Nasce nel capoluogo molisano nella metà del secolo scorso, da padre originario di Trivento. Frequenta con successo la Scuola Normale di Pisa, e si occupa nello specifico di letteratura tedesca. Successivamente allarga la sua sfera d'interesse alla glottologia in generale, e non ancora trentenne è docente di materie letterarie classiche nelle strutture ginnasiali di Bologna e della città meneghina. Poi, sempre in giovane età, gli è conferita la facoltà di poter insegnare lettere classiche nell'ateneo napoletano. Attestati di benemerenza per il lavoro che svolge gli furono attribuiti da Benedetto Croce e Niccolò Tommaseo. Socio di un importante circolo letterario partenopeo, presiede per un quadriennio l'Accademia dei Lincei, ed è parte di quella della Crusca.
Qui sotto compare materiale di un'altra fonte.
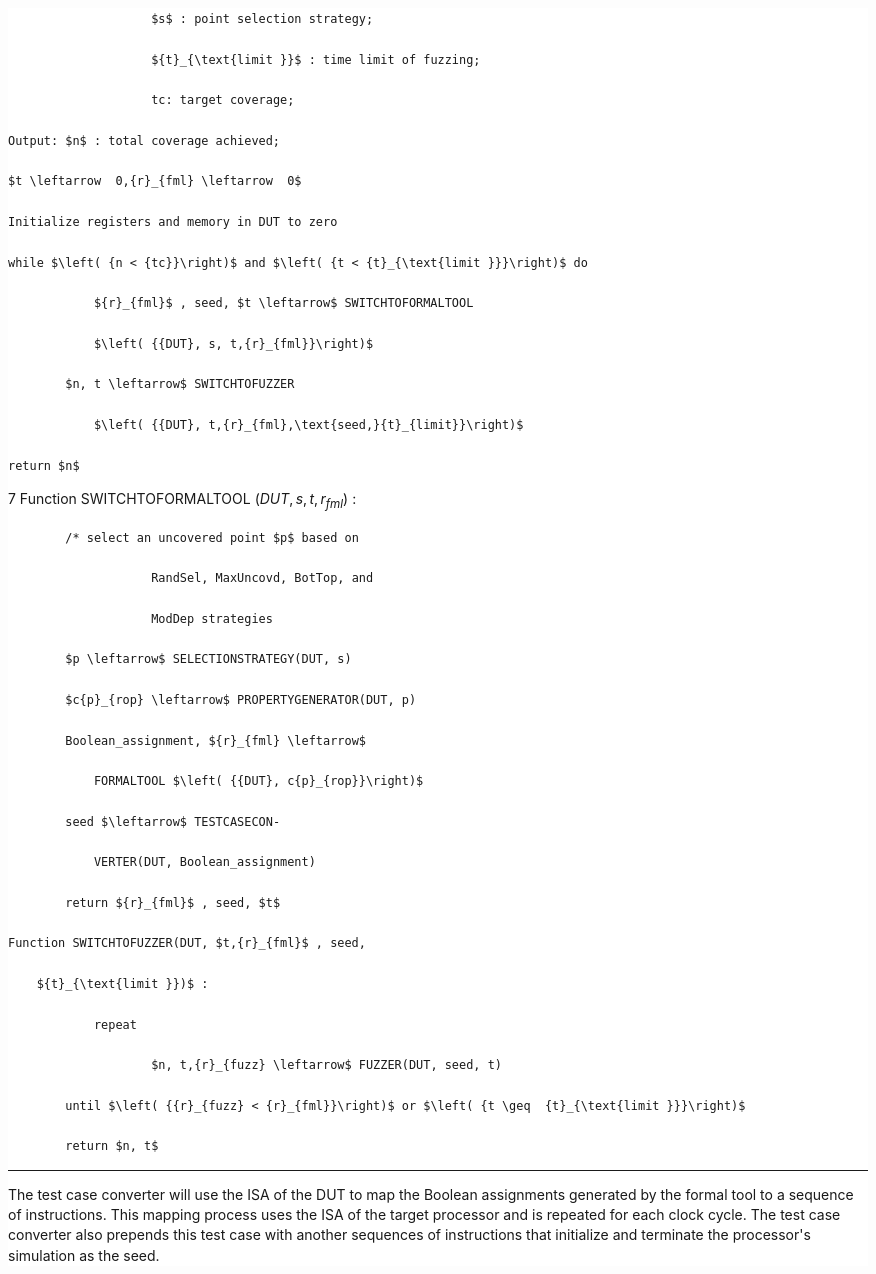 						$s$ : point selection strategy;

						${t}_{\text{limit }}$ : time limit of fuzzing;

						tc: target coverage;

	Output: $n$ : total coverage achieved;

	$t \leftarrow  0,{r}_{fml} \leftarrow  0$

	Initialize registers and memory in DUT to zero

	while $\left( {n < {tc}}\right)$ and $\left( {t < {t}_{\text{limit }}}\right)$ do

				${r}_{fml}$ , seed, $t \leftarrow$ SWITCHTOFORMALTOOL

				$\left( {{DUT}, s, t,{r}_{fml}}\right)$

			$n, t \leftarrow$ SWITCHTOFUZZER

				$\left( {{DUT}, t,{r}_{fml},\text{seed,}{t}_{limit}}\right)$

	return $n$

7 Function SWITCHTOFORMALTOOL $\left( {{DUT}, s, t,{r}_{fml}}\right)$ :

			/* select an uncovered point $p$ based on

						RandSel, MaxUncovd, BotTop, and

						ModDep strategies

			$p \leftarrow$ SELECTIONSTRATEGY(DUT, s)

			$c{p}_{rop} \leftarrow$ PROPERTYGENERATOR(DUT, p)

			Boolean_assignment, ${r}_{fml} \leftarrow$

				FORMALTOOL $\left( {{DUT}, c{p}_{rop}}\right)$

			seed $\leftarrow$ TESTCASECON-

				VERTER(DUT, Boolean_assignment)

			return ${r}_{fml}$ , seed, $t$

	Function SWITCHTOFUZZER(DUT, $t,{r}_{fml}$ , seed,

		${t}_{\text{limit }})$ :

				repeat

						$n, t,{r}_{fuzz} \leftarrow$ FUZZER(DUT, seed, t)

			until $\left( {{r}_{fuzz} < {r}_{fml}}\right)$ or $\left( {t \geq  {t}_{\text{limit }}}\right)$

			return $n, t$

---

The test case converter will use the ISA of the DUT to map the Boolean assignments generated by the formal tool to a sequence of instructions. This mapping process uses the ISA of the target processor and is repeated for each clock cycle. The test case converter also prepends this test case with another sequences of instructions that initialize and terminate the processor's simulation as the seed.
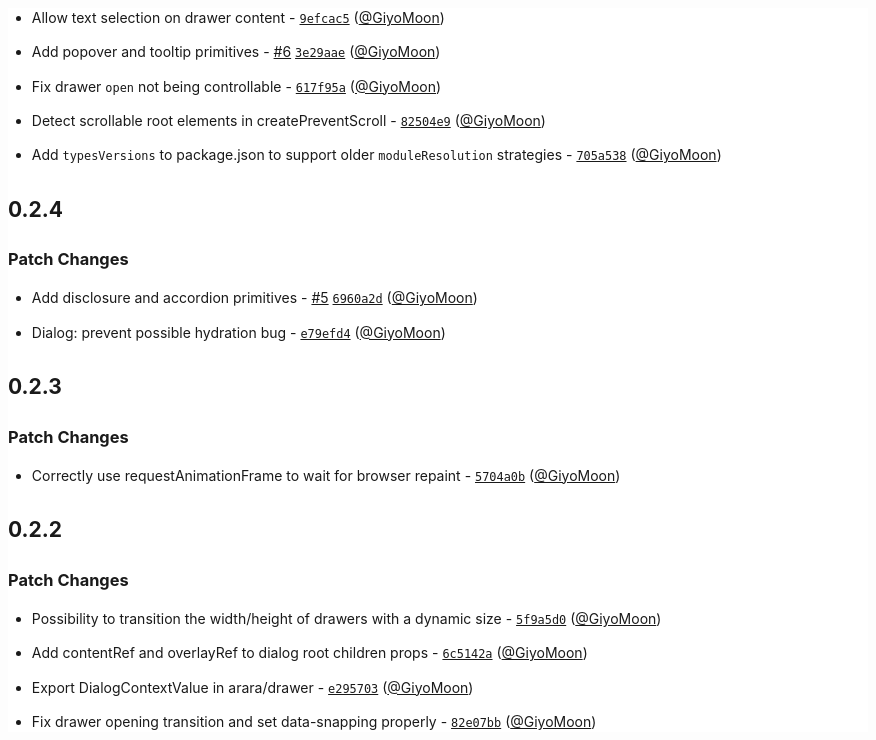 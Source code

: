 - Allow text selection on drawer content - [`9efcac5`](https://github.com/araradev/arara/commit/9efcac545ea9f76ea8e147fa19e8a508da571c44) ([@GiyoMoon](https://github.com/GiyoMoon))

- Add popover and tooltip primitives - [#6](https://github.com/araradev/arara/pull/6) [`3e29aae`](https://github.com/araradev/arara/commit/3e29aaea2ac7f7c1a2ba3b47a454ff3a4eb6693d) ([@GiyoMoon](https://github.com/GiyoMoon))

- Fix drawer `open` not being controllable - [`617f95a`](https://github.com/araradev/arara/commit/617f95add007310f2271385a47c39ef57e046294) ([@GiyoMoon](https://github.com/GiyoMoon))

- Detect scrollable root elements in createPreventScroll - [`82504e9`](https://github.com/araradev/arara/commit/82504e963bfe47c6180084994b33efa2ff3f4516) ([@GiyoMoon](https://github.com/GiyoMoon))

- Add `typesVersions` to package.json to support older `moduleResolution` strategies - [`705a538`](https://github.com/araradev/arara/commit/705a538011521eda940a3e692303898b6389e0c8) ([@GiyoMoon](https://github.com/GiyoMoon))

## 0.2.4

### Patch Changes

- Add disclosure and accordion primitives - [#5](https://github.com/araradev/arara/pull/5) [`6960a2d`](https://github.com/araradev/arara/commit/6960a2d269bb3c680b36a52e42b7dab23fa9a040) ([@GiyoMoon](https://github.com/GiyoMoon))

- Dialog: prevent possible hydration bug - [`e79efd4`](https://github.com/araradev/arara/commit/e79efd43c71431ad5fef56941368c4a2f355c36b) ([@GiyoMoon](https://github.com/GiyoMoon))

## 0.2.3

### Patch Changes

- Correctly use requestAnimationFrame to wait for browser repaint - [`5704a0b`](https://github.com/araradev/arara/commit/5704a0b28f99d4ed0c2922a6f82aa6e9dfe0fea2) ([@GiyoMoon](https://github.com/GiyoMoon))

## 0.2.2

### Patch Changes

- Possibility to transition the width/height of drawers with a dynamic size - [`5f9a5d0`](https://github.com/araradev/arara/commit/5f9a5d03f108ff0c23895951955bb97a9cdad20b) ([@GiyoMoon](https://github.com/GiyoMoon))

- Add contentRef and overlayRef to dialog root children props - [`6c5142a`](https://github.com/araradev/arara/commit/6c5142a392c9db4281fd7d8f7943975ece3d08b3) ([@GiyoMoon](https://github.com/GiyoMoon))

- Export DialogContextValue in arara/drawer - [`e295703`](https://github.com/araradev/arara/commit/e295703957dbfe254725562c73e928ea5f5e6750) ([@GiyoMoon](https://github.com/GiyoMoon))

- Fix drawer opening transition and set data-snapping properly - [`82e07bb`](https://github.com/araradev/arara/commit/82e07bb9fca2488ee085fbc7f4aabb954adf2753) ([@GiyoMoon](https://github.com/GiyoMoon))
Nel suo lavoro d'indagine letteraria si è interessato dei grandi autori nati sul suolo italiano, come Dante Alighieri, Alessandro Manzoni, Torquato Tasso. Egli era propugnatore della corrente tendente ad adottare il fiorentino con opportuni aggiustamenti, secondo la visione manzoniana. Per quanto riguarda il Molise, Francesco D'Ovidio si occupò degli aspetti connessi al modo di parlare derivante dal dialetto campobassano, e dedicò un suo scritto alla ricorrenza del Primo centenario della Provincia molisana. Il suo slancio fu sempre teso al miglioramento morale e sociale degli abitanti della sua terra natia ed alla manifestazione organizzata in occasione del quarto di secolo dalla sua morte intervenne l'allora Presidente della Repubblica Luigi Einaudi. Dai critici è stato ritenuto che egli abbia dato durante la giovinezza il meglio di sé intellettualmente, e gli è stata rimproverata una relativa limitata attenzione riguardante gli aspetti storici, pur non venendo affatto meno il riconoscimento per la sua puntigliosa metodologia di ricerca.